[[ AVAILABLE DATA open ]]

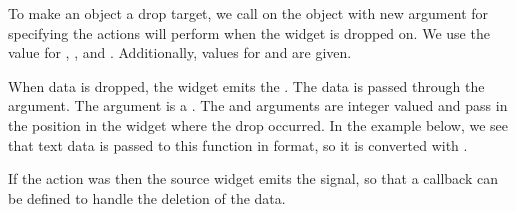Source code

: To make an object a drop target, we call  on
the object with new argument  for
specifying the actions \GTK\/ will perform when the widget is dropped
on. We use the value  for , , and
. Additionally, values for
 and
 are given.

\begin{Schunk}
\end{Schunk}

When data is dropped, the widget emits the
. The data is passed through the
 argument. The  argument is a
. The  and  arguments are integer
valued and pass in the position in the widget where the drop
occurred. In the example below, we see that text data is passed to
this function in  format, so it is converted with
.

\begin{Schunk}
\end{Schunk}

If the action was  then the source widget emits the
 signal, so that a callback can be defined to
handle the deletion of the data.







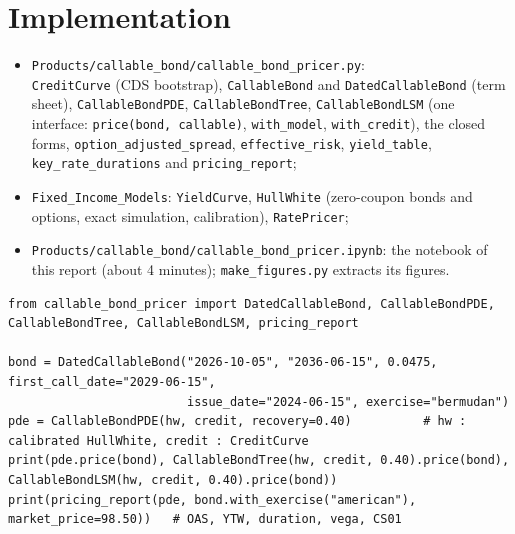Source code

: \documentclass[11pt,a4paper]{article}
\newcommand{\code}[1]{\texttt{#1}}
\begin{document}
\section{Implementation}\label{sec:implementation}
\begin{itemize}
\item \code{Products/callable\_bond/callable\_bond\_pricer.py}:\\ \code{CreditCurve} (CDS bootstrap),
\code{CallableBond} and \code{DatedCallableBond} (term sheet), \code{CallableBondPDE}, \code{CallableBondTree},
\code{CallableBondLSM} (one interface: \code{price(bond, callable)}, \code{with\_model}, \code{with\_credit}), the
closed forms, \code{option\_adjusted\_spread}, \code{effective\_risk}, \code{yield\_table},
\code{key\_rate\_durations} and \code{pricing\_report};
\item \code{Fixed\_Income\_Models}: \code{YieldCurve}, \code{HullWhite} (zero-coupon bonds and options, exact
simulation, calibration), \code{RatePricer};
\item \code{Products/callable\_bond/callable\_bond\_pricer.ipynb}: the notebook of this report (about 4 minutes);
\code{make\_figures.py} extracts its figures.
\end{itemize}

\begin{lstlisting}
from callable_bond_pricer import DatedCallableBond, CallableBondPDE, CallableBondTree, CallableBondLSM, pricing_report

bond = DatedCallableBond("2026-10-05", "2036-06-15", 0.0475, first_call_date="2029-06-15",
                         issue_date="2024-06-15", exercise="bermudan")
pde = CallableBondPDE(hw, credit, recovery=0.40)          # hw : calibrated HullWhite, credit : CreditCurve
print(pde.price(bond), CallableBondTree(hw, credit, 0.40).price(bond), CallableBondLSM(hw, credit, 0.40).price(bond))
print(pricing_report(pde, bond.with_exercise("american"), market_price=98.50))   # OAS, YTW, duration, vega, CS01
\end{lstlisting}

\end{document}

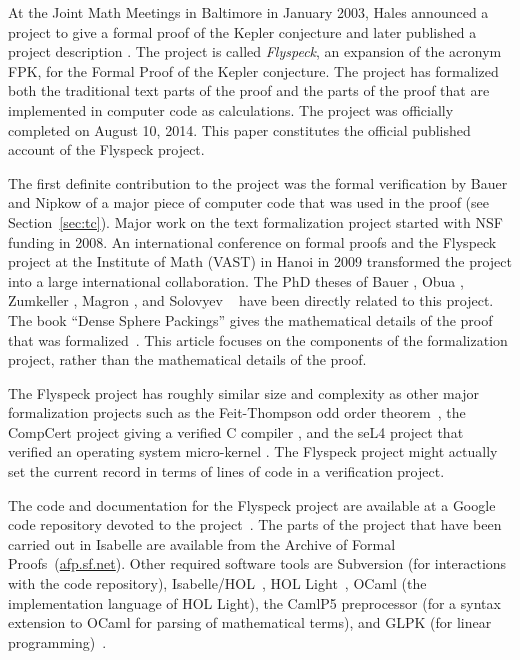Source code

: At the Joint Math Meetings in Baltimore in January 2003, Hales announced a
project to give a formal proof of the Kepler conjecture and later
published a project description \cite{hales:DSP:2006:432}.
The project is called {\it Flyspeck}, an expansion of the acronym
FPK, for the Formal Proof of the Kepler conjecture.  The project has
formalized both the traditional text parts of the proof and the
parts of the proof that are implemented in computer code as
calculations.  The project was officially completed on August 10, 2014.
This paper constitutes the official published account
of the Flyspeck project.  

The first definite contribution to the project was the formal
verification by Bauer and Nipkow of a major piece of computer code
that was used in the proof (see Section~\ref{sec:tc}).  Major work on
the text formalization project started with NSF funding in 2008.  An
international conference on formal proofs and the Flyspeck project
at the Institute of Math (VAST) in Hanoi in 2009 transformed the project
into a large international collaboration.  The PhD theses of Bauer
\cite{Bauer:2006:Thesis}, Obua \cite{Obua:2005:Thesis}, Zumkeller
\cite{roland-thesis}, Magron \cite{Magron:3013:Thesis}, and
Solovyev ~\cite{Solovyev-thesis} have been directly related to this
project.  The book ``Dense Sphere Packings'' gives the mathematical
details of the proof that was formalized~\cite{DSP}.  This article
focuses on the components of the formalization project, rather than
the mathematical details of the proof.

The Flyspeck project has roughly similar size and complexity as other
major formalization projects such as the Feit-Thompson odd order
theorem~\cite{gonthier2013machine}, the CompCert project giving a
verified C compiler \cite{CC}, and the seL4 project that verified an
operating system micro-kernel \cite{Klein-SOSP09}.  The Flyspeck
project might actually set the current record in terms of lines of
code in a verification project.  


The code and documentation for the Flyspeck project are available at a
Google code repository devoted to the
project~\cite{website:FlyspeckProject}.  The parts of the project that
have been carried out in Isabelle are available from the Archive of
Formal Proofs~(\url{afp.sf.net}).  Other required software tools are
Subversion (for interactions with the code repository),
Isabelle/HOL~\cite{LNCS2283}, HOL Light~\cite{HOLL}, OCaml (the
implementation language of HOL Light), the CamlP5 preprocessor (for a
syntax extension to OCaml for parsing of mathematical terms), and GLPK
(for linear programming)~\cite{website:GLPK}.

[[ AVAILABLE DATA closed ]]

*INSTRUCTIONS TO FOLLOW*
Write each entry again exactly, minus any images.

*FINAL ANSWER*
Source code

: To make an object a drop target, we call  on
the object with new argument  for
specifying the actions \GTK\/ will perform when the widget is dropped
on. We use the value  for , , and
. Additionally, values for
 and
 are given.

\begin{Schunk}
\end{Schunk}

When data is dropped, the widget emits the
. The data is passed through the
 argument. The  argument is a
. The  and  arguments are integer
valued and pass in the position in the widget where the drop
occurred. In the example below, we see that text data is passed to
this function in  format, so it is converted with
.

\begin{Schunk}
\end{Schunk}

If the action was  then the source widget emits the
 signal, so that a callback can be defined to
handle the deletion of the data.







Source code

: \documentclass[11pt,a4paper]{article}
\newcommand{\code}[1]{\texttt{#1}}
\begin{document}
\section{Implementation}\label{sec:implementation}
\begin{itemize}
\item \code{Products/callable\_bond/callable\_bond\_pricer.py}:\\ \code{CreditCurve} (CDS bootstrap),
\code{CallableBond} and \code{DatedCallableBond} (term sheet), \code{CallableBondPDE}, \code{CallableBondTree},
\code{CallableBondLSM} (one interface: \code{price(bond, callable)}, \code{with\_model}, \code{with\_credit}), the
closed forms, \code{option\_adjusted\_spread}, \code{effective\_risk}, \code{yield\_table},
\code{key\_rate\_durations} and \code{pricing\_report};
\item \code{Fixed\_Income\_Models}: \code{YieldCurve}, \code{HullWhite} (zero-coupon bonds and options, exact
simulation, calibration), \code{RatePricer};
\item \code{Products/callable\_bond/callable\_bond\_pricer.ipynb}: the notebook of this report (about 4 minutes);
\code{make\_figures.py} extracts its figures.
\end{itemize}

\begin{lstlisting}
from callable_bond_pricer import DatedCallableBond, CallableBondPDE, CallableBondTree, CallableBondLSM, pricing_report

bond = DatedCallableBond("2026-10-05", "2036-06-15", 0.0475, first_call_date="2029-06-15",
                         issue_date="2024-06-15", exercise="bermudan")
pde = CallableBondPDE(hw, credit, recovery=0.40)          # hw : calibrated HullWhite, credit : CreditCurve
print(pde.price(bond), CallableBondTree(hw, credit, 0.40).price(bond), CallableBondLSM(hw, credit, 0.40).price(bond))
print(pricing_report(pde, bond.with_exercise("american"), market_price=98.50))   # OAS, YTW, duration, vega, CS01
\end{lstlisting}

\end{document}

Source code

: At the Joint Math Meetings in Baltimore in January 2003, Hales announced a
project to give a formal proof of the Kepler conjecture and later
published a project description \cite{hales:DSP:2006:432}.
The project is called {\it Flyspeck}, an expansion of the acronym
FPK, for the Formal Proof of the Kepler conjecture.  The project has
formalized both the traditional text parts of the proof and the
parts of the proof that are implemented in computer code as
calculations.  The project was officially completed on August 10, 2014.
This paper constitutes the official published account
of the Flyspeck project.  

The first definite contribution to the project was the formal
verification by Bauer and Nipkow of a major piece of computer code
that was used in the proof (see Section~\ref{sec:tc}).  Major work on
the text formalization project started with NSF funding in 2008.  An
international conference on formal proofs and the Flyspeck project
at the Institute of Math (VAST) in Hanoi in 2009 transformed the project
into a large international collaboration.  The PhD theses of Bauer
\cite{Bauer:2006:Thesis}, Obua \cite{Obua:2005:Thesis}, Zumkeller
\cite{roland-thesis}, Magron \cite{Magron:3013:Thesis}, and
Solovyev ~\cite{Solovyev-thesis} have been directly related to this
project.  The book ``Dense Sphere Packings'' gives the mathematical
details of the proof that was formalized~\cite{DSP}.  This article
focuses on the components of the formalization project, rather than
the mathematical details of the proof.

The Flyspeck project has roughly similar size and complexity as other
major formalization projects such as the Feit-Thompson odd order
theorem~\cite{gonthier2013machine}, the CompCert project giving a
verified C compiler \cite{CC}, and the seL4 project that verified an
operating system micro-kernel \cite{Klein-SOSP09}.  The Flyspeck
project might actually set the current record in terms of lines of
code in a verification project.  


The code and documentation for the Flyspeck project are available at a
Google code repository devoted to the
project~\cite{website:FlyspeckProject}.  The parts of the project that
have been carried out in Isabelle are available from the Archive of
Formal Proofs~(\url{afp.sf.net}).  Other required software tools are
Subversion (for interactions with the code repository),
Isabelle/HOL~\cite{LNCS2283}, HOL Light~\cite{HOLL}, OCaml (the
implementation language of HOL Light), the CamlP5 preprocessor (for a
syntax extension to OCaml for parsing of mathematical terms), and GLPK
(for linear programming)~\cite{website:GLPK}.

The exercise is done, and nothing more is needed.